Quote:
Originally Posted by frostschutz
As for processing times, experiment directly on the Kobo:
# echo 3 > /proc/sys/vm/drop_caches
# time sh -c 'find /mnt/ -name "*.epub" -exec unzip -p {} content.opf \; | grep dc:title'
This extracts content.opf from all EPUB (I only have EPUB, nothing else) and prints the book title. And it does so in an inefficient way (find and unzip is magnitude slower than what can be done in a C program).
For me this takes 16 seconds for ~400 books. Directly on the Kobo itself.
I then emptied my KoboReader.sqlite to make the Kobo reprocess the same books.

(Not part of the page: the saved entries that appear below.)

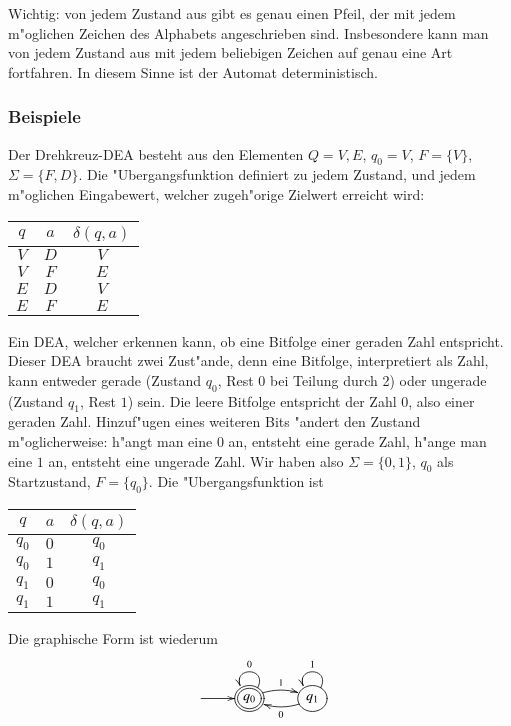 Wichtig: von jedem Zustand aus gibt es genau einen Pfeil, der mit jedem m"oglichen
Zeichen des Alphabets angeschrieben sind. Insbesondere kann man von jedem
Zustand aus mit jedem beliebigen Zeichen auf genau eine Art fortfahren.
In diesem Sinne ist der Automat deterministisch.

\subsubsection{Beispiele}
\begin{beispiel}[\bf Drehkreuz]
Der Drehkreuz-DEA besteht aus den Elementen $Q={V,E}$, $q_0=V$,
$F=\{V\}$, $\Sigma=\{F,D\}$.
Die "Ubergangsfunktion definiert zu jedem Zustand, und jedem m"oglichen
Eingabewert, welcher zugeh"orige Zielwert erreicht wird:
\begin{center}
\begin{tabular}{|cc|c|}
\hline
$q$&$a$&$\delta(q,a)$\\
\hline
$V$&$D$&$V$\\
$V$&$F$&$E$\\
$E$&$D$&$V$\\
$E$&$F$&$E$\\
\hline
\end{tabular}
\end{center}
\end{beispiel}
\begin{beispiel}
Ein DEA, welcher erkennen kann, ob eine Bitfolge einer geraden Zahl entspricht.
Dieser DEA braucht zwei Zust"ande, denn eine Bitfolge, interpretiert
als Zahl, kann entweder gerade (Zustand $q_0$, Rest $0$ bei Teilung durch 2)
oder ungerade (Zustand $q_1$, Rest $1$) sein. Die leere
Bitfolge entspricht der Zahl $0$, also einer geraden Zahl.
Hinzuf"ugen eines weiteren
Bits "andert den Zustand m"oglicherweise: h"angt man eine $0$ an, entsteht
eine gerade Zahl, h"ange man eine $1$ an, entsteht eine ungerade Zahl.
Wir haben also $\Sigma=\{0,1\}$, $q_0$ als Startzustand,  $F=\{q_0\}$. Die
"Ubergangsfunktion ist
\begin{center}
\begin{tabular}{|cc|c|}
\hline
$q$&$a$&$\delta(q,a)$\\
\hline
$q_0$&$0$&$q_0$\\
$q_0$&$1$&$q_1$\\
$q_1$&$0$&$q_0$\\
$q_1$&$1$&$q_1$\\
\hline
\end{tabular}
\end{center}
Die graphische Form ist wiederum
\[
\entrymodifiers={++[o][F]}
\xymatrix{
*+\txt{}\ar[r]
	&*++[o][F=]{q_0} \ar@/^/[r]^1 \ar@(ur,ul)_0
		&{q_1} \ar@/^/[l]^0 \ar@(ur,ul)_1
}
\]
\end{beispiel}
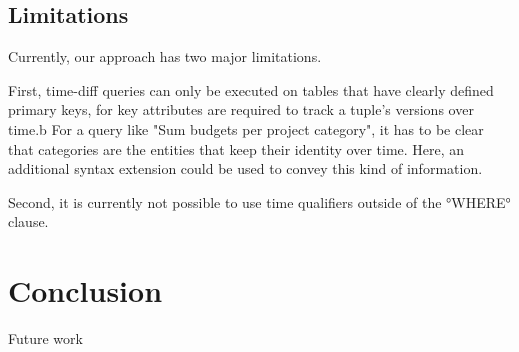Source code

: \documentclass[english]{sig-alternate-05-2015}
\begin{document}
\subsection{Limitations}

Currently, our approach has two major limitations.

First, time-diff queries can only be executed on tables that have clearly defined primary keys, for key attributes are required to track a tuple's versions over time.b
For a query like "Sum budgets per project category", it has to be clear that categories are the entities that keep their identity over time.
Here, an additional syntax extension could be used to convey this kind of information.

Second, it is currently not possible to use time qualifiers outside of the °WHERE° clause.



\section{Conclusion}
\label{sec:conclusion}


Future work

%

\end{document}
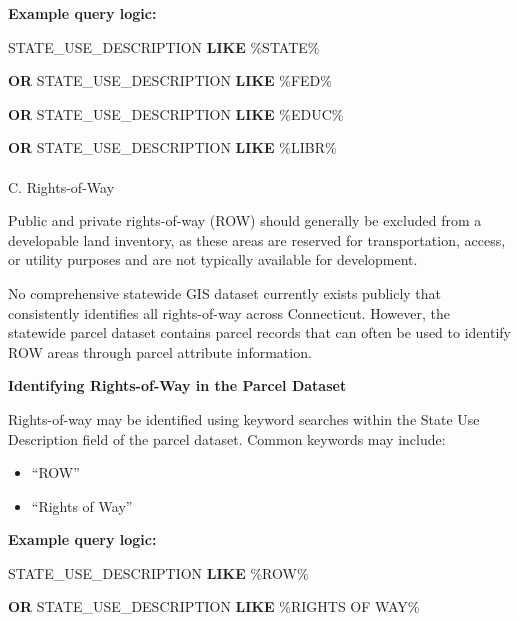 \documentclass[
  letterpaper,
  DIV=11,
  numbers=noendperiod]{scrreprt}
\makeatletter
\let\oldparagraph\paragraph
\renewcommand{\paragraph}{
    \@ifstar
      \xxxParagraphStar
      \xxxParagraphNoStar
  }
\newcommand{\xxxParagraphStar}[1]{\oldparagraph*{#1}\mbox{}}
\newcommand{\xxxParagraphNoStar}[1]{\oldparagraph{#1}\mbox{}}
\newenvironment{Shaded}{\begin{snugshade}}{\end{snugshade}}
\newcommand{\KeywordTok}[1]{\textcolor[rgb]{0.00,0.23,0.31}{\textbf{#1}}}
\newcommand{\NormalTok}[1]{\textcolor[rgb]{0.00,0.23,0.31}{#1}}
\newcommand{\StringTok}[1]{\textcolor[rgb]{0.13,0.47,0.30}{#1}}
\providecommand{\tightlist}{%
  \setlength{\itemsep}{0pt}\setlength{\parskip}{0pt}}
\makeatother
\begin{document}
\textbf{Example query logic:}

\begin{Shaded}
\begin{Highlighting}[]
\NormalTok{STATE\_USE\_DESCRIPTION }\KeywordTok{LIKE} \StringTok{\textquotesingle{}\%STATE\%\textquotesingle{}}
    
\KeywordTok{OR}\NormalTok{ STATE\_USE\_DESCRIPTION }\KeywordTok{LIKE} \StringTok{\textquotesingle{}\%FED\%\textquotesingle{}}
    
\KeywordTok{OR}\NormalTok{ STATE\_USE\_DESCRIPTION }\KeywordTok{LIKE} \StringTok{\textquotesingle{}\%EDUC\%\textquotesingle{}}

\KeywordTok{OR}\NormalTok{ STATE\_USE\_DESCRIPTION }\KeywordTok{LIKE} \StringTok{\textquotesingle{}\%LIBR\%\textquotesingle{}}
\end{Highlighting}
\end{Shaded}

\paragraph{C. Rights-of-Way}\label{c.-rights-of-way}

Public and private rights-of-way (ROW) should generally be excluded from
a developable land inventory, as these areas are reserved for
transportation, access, or utility purposes and are not typically
available for development.

No comprehensive statewide GIS dataset currently exists publicly that
consistently identifies all rights-of-way across Connecticut. However,
the statewide parcel dataset contains parcel records that can often be
used to identify ROW areas through parcel attribute information.

\textbf{Identifying Rights-of-Way in the Parcel Dataset}

Rights-of-way may be identified using keyword searches within the State
Use Description field of the parcel dataset. Common keywords may
include:

\begin{itemize}
\tightlist
\item
  ``ROW''
\item
  ``Rights of Way''
\end{itemize}

\textbf{Example query logic:}

\begin{Shaded}
\begin{Highlighting}[]
\NormalTok{STATE\_USE\_DESCRIPTION }\KeywordTok{LIKE} \StringTok{\textquotesingle{}\%ROW\%\textquotesingle{}}

\KeywordTok{OR}\NormalTok{ STATE\_USE\_DESCRIPTION }\KeywordTok{LIKE} \StringTok{\textquotesingle{}\%RIGHTS OF WAY\%\textquotesingle{}}
\end{Highlighting}
\end{Shaded}
\end{document}
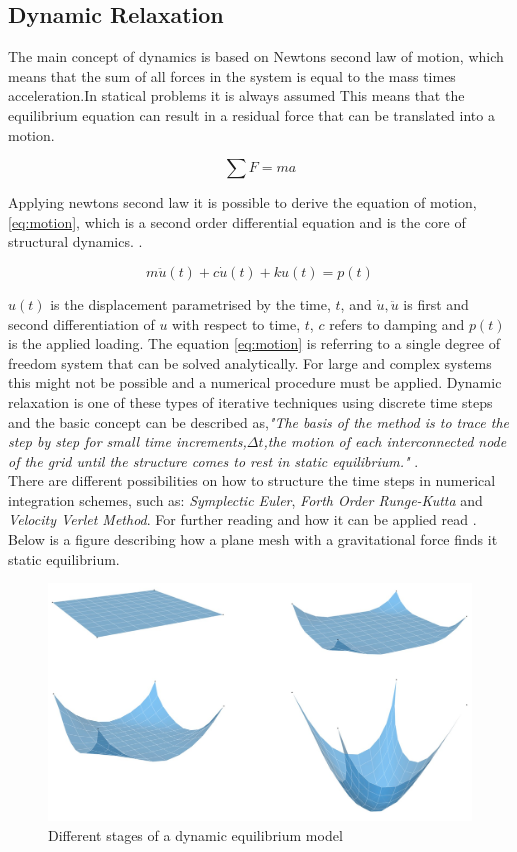 \subsection{Dynamic Relaxation}\label{DR}

The main concept of dynamics is based on Newtons second law of motion, which means that the sum of all forces in the system is equal to the mass times acceleration.In statical problems it is always assumed  This means that the equilibrium equation can result in a residual force that can be translated into a motion.

\begin{equation}
\sum F = ma
\end{equation}

Applying newtons second law it is possible to derive the equation of motion, \ref{eq:motion}, which is a second order differential equation and is the core of structural dynamics. \cite{ref:Dynamics}.

\begin{equation} \label{eq:motion}
 m\ddot{u}(t) + c\dot{u}(t) + ku(t) = p(t)
\end{equation}


$u(t)$ is the displacement parametrised by the time, $t$, and $\dot{u},\ddot{u}$ is first and second differentiation of $u$ with respect to time, $t$, $c$ refers to damping and $p(t)$ is the applied loading. The equation \ref{eq:motion} is referring to a single degree of freedom system that can be solved analytically. For large and complex systems this might not be possible and a numerical procedure must be applied. Dynamic relaxation is one of these types of iterative techniques using discrete time steps and the basic concept can be described as,\textit{"The basis of the method is to trace the step by step for small time increments,$\Delta t$,the motion of each interconnected node of the grid until the structure comes to rest in static equilibrium."} \cite{ref:ShellOpt}.\\
There are different possibilities on how to structure the time steps in numerical integration schemes, such as: \textit{Symplectic Euler},\textit{ Forth Order Runge-Kutta} and \textit{Velocity Verlet Method}. For further reading and how it can be applied read \cite{ref:Poulsen}. Below is a figure describing how a plane mesh with a gravitational force finds it static equilibrium.

\begin{figure}[H] 
\centering
\includegraphics[width=0.8\linewidth ]{figure/Theory/PartSpring.jpg}
\caption{Different stages of a dynamic equilibrium model }
\label{fig:DR}
\end{figure}

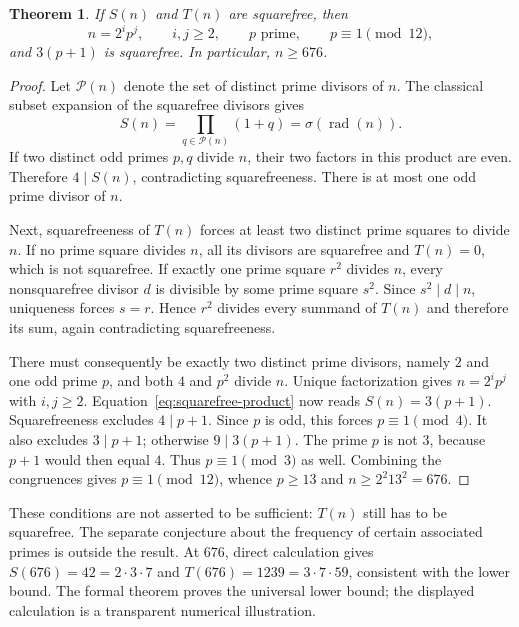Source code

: \documentclass[11pt]{article}
\newtheorem{theorem}{Theorem}[section]
\begin{document}
\begin{theorem}\label{thm:squarefree}
If $S(n)$ and $T(n)$ are squarefree, then
\[
n=2^i p^j,\qquad i,j\ge2,\qquad p\text{ prime},\qquad
p\equiv1\pmod{12},
\]
and $3(p+1)$ is squarefree. In particular, $n\ge676$.
\end{theorem}

\begin{proof}
Let $\mathcal P(n)$ denote the set of distinct prime divisors of $n$.
The classical subset expansion of the squarefree divisors gives
\begin{equation}\label{eq:squarefree-product}
S(n)=\prod_{q\in\mathcal P(n)}(1+q)
     =\sigma(\operatorname{rad}(n)).
\end{equation}
If two distinct odd primes $p,q$ divide $n$, their two factors in this
product are even. Therefore $4\mid S(n)$, contradicting squarefreeness.
There is at most one odd prime divisor of $n$.

Next, squarefreeness of $T(n)$ forces at least two distinct prime squares
to divide $n$. If no prime square divides $n$, all its divisors are
squarefree and $T(n)=0$, which is not squarefree. If exactly one prime
square $r^2$ divides $n$, every nonsquarefree divisor $d$ is divisible by
some prime square $s^2$. Since $s^2\mid d\mid n$, uniqueness forces
$s=r$. Hence $r^2$ divides every summand of $T(n)$ and therefore its
sum, again contradicting squarefreeness.

There must consequently be exactly two distinct prime divisors, namely
$2$ and one odd prime $p$, and both $4$ and $p^2$ divide $n$. Unique
factorization gives $n=2^i p^j$ with $i,j\ge2$.
Equation~\eqref{eq:squarefree-product} now reads $S(n)=3(p+1)$.
Squarefreeness excludes $4\mid p+1$. Since $p$ is odd, this forces
$p\equiv1\pmod4$. It also excludes $3\mid p+1$; otherwise
$9\mid3(p+1)$. The prime $p$ is not $3$, because $p+1$ would then
equal $4$. Thus $p\equiv1\pmod3$ as well. Combining the congruences
gives $p\equiv1\pmod{12}$, whence $p\ge13$ and
$n\ge2^2 13^2=676$.
\end{proof}

These conditions are not asserted to be sufficient: $T(n)$ still has
to be squarefree. The separate conjecture about the frequency of certain
associated primes is outside the result. At $676$, direct calculation
gives $S(676)=42=2\cdot3\cdot7$ and
$T(676)=1239=3\cdot7\cdot59$, consistent with the lower bound.
The formal theorem proves the universal lower bound; the displayed
calculation is a transparent numerical illustration.
\end{document}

After 1 minute it was at 8% complete.
After 2 minutes, 13%.
After 3 minutes, 15%.
I stopped tracking the progress at that point. It's still not done while I'm typing this post (37% after several more minutes).
If I can grab the essential data required to display a list of books in 16 seconds on the Kobo shell using an inefficient method, it's hard to understand why the Kobo is so fricking slow about doing the same thing.
|
Except that you have only done part of it. It is extracting other metadata from the OPF. Which means it has to parse the the OPF properly rather than just a simple grep. Then it is extracting the NCX file and parsing the contents and building structures based on that. How much more should that take, I don't know. I do agree that the Kobo is taking a lot longer than I would expect. I just don't know if this is because the code is inefficient, or because it is doing something that we don't know about.
All this has prompted me to do a test I've been meaning to do for a while. I wanted to compare the time taken and the size of the file and ToC. So, I generated an epub that was simply 4503 copies of "<h2>Chapter nnnn</h2>". Then I had calibre generate a ToC for that. I dropped that on my Glo HD and timed the processing. Timing from when the light turned on when ejecting to when the home screen showed, took about 55 seconds. But, the book wouldn't open and when I looked in the database, there were no ToC entries.
I changed the file to only 1000 ToC entries and put 10 copies on the Glo HD. The file is 62KB They took about 88 seconds to process. This did open OK - 72 pages of ToC!
Then I took a 560KB book I had that was made with nearly all the text in single section. It as simple text cover and about 30 chapters. I removed all but to of the chapters from the ToC. I put ten copies of this on the Glo HD. That took 22 seconds to process.
That isn't a completely conclusive, but it agrees with what I have been thinking: the size of the ToC affected the processing time more than the size of the book.